Scientists have pinpointed a whole new species of the largest bony fish in the world, the massive sunfish, as we learned from Smithsonian magazine. It's the first new species of sunfish proposed in more than 125 years.

As the researchers report in the Zoological Journal of the Linnean Society, the genetic differences between the newly named hoodwinker sunfish (Mola tecta) and its other sunfish brethren was confirmed by data on 27 different samples of the species collected over the course of three years. Since sunfish are so massive—the biggest can weigh as much as 5000 pounds—they pose a challenge to preserve and store, even for museums with large research collections. Lead author Marianne Nyegaard of Murdoch University in Australia traveled thousands of miles to find and collected genetic data on sunfish stranded on beaches. At one point, she was asked if she would be bringing her own crane to collect one.

Nyegaard also went back through scientific literature dating back to the 1500s, sorting through descriptions of sea monsters and mermen to see if any of the documentation sounded like observations of the hoodwinker. "We retraced the steps of early naturalists and taxonomists to understand how such a large fish could have evaded discovery all this time," she said in a press statement. "Overall, we felt science had been repeatedly tricked by this cheeky species, which is why we named it the 'hoodwinker.'"

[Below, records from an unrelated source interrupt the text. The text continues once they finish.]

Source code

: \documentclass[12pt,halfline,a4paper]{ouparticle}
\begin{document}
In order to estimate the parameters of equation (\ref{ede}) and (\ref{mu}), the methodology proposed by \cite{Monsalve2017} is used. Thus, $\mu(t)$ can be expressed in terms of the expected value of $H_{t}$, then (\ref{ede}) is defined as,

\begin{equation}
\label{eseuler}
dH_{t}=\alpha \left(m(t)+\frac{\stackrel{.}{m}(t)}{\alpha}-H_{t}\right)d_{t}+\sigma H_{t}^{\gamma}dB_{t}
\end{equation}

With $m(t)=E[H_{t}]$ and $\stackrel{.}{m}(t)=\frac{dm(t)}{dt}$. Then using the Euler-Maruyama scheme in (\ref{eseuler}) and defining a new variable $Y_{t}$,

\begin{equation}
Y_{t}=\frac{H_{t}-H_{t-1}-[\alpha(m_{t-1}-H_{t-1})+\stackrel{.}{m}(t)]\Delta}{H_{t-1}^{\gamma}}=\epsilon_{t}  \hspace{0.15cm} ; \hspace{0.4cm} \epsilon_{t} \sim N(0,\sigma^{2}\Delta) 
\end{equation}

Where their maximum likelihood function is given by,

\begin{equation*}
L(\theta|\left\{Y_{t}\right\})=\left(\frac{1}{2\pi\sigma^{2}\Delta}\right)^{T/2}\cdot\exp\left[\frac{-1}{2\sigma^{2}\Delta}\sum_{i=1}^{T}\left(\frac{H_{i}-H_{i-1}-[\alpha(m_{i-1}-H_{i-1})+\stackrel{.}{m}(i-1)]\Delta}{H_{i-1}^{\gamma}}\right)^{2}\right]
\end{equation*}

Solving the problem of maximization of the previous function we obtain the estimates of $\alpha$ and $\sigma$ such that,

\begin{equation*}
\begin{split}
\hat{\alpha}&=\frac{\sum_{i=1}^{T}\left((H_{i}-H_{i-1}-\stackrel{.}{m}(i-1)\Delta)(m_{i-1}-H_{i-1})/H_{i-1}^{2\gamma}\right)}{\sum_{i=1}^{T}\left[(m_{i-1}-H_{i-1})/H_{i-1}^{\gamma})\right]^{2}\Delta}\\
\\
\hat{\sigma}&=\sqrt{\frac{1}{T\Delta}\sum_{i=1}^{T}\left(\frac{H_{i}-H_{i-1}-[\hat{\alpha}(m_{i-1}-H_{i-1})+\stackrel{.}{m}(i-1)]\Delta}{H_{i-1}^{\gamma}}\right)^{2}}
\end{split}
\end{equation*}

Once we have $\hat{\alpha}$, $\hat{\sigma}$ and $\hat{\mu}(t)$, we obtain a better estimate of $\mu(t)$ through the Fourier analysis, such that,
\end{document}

Japanese researchers first detected genetic differences between previously known sunfish and a new, unknown species 10 years ago, and this confirms the existence of a whole different type from species like the Mola mola or Mola ramsayi.

Mola tecta looks a little different from other sunfish, with a more slender body. As it grows, it doesn't develop the protruding snout or bumps that other sunfish exhibit. Similarly to the others, though, it can reach a length of 8 feet or more. 

Based on the stomach contents of some of the specimens studied, the hoodwinker likely feeds on salps, a jellyfish-like creature that it probably chomps on (yes, sunfish have teeth) during deep dives. The species has been found near New Zealand, Australia, South Africa, and southern Chile.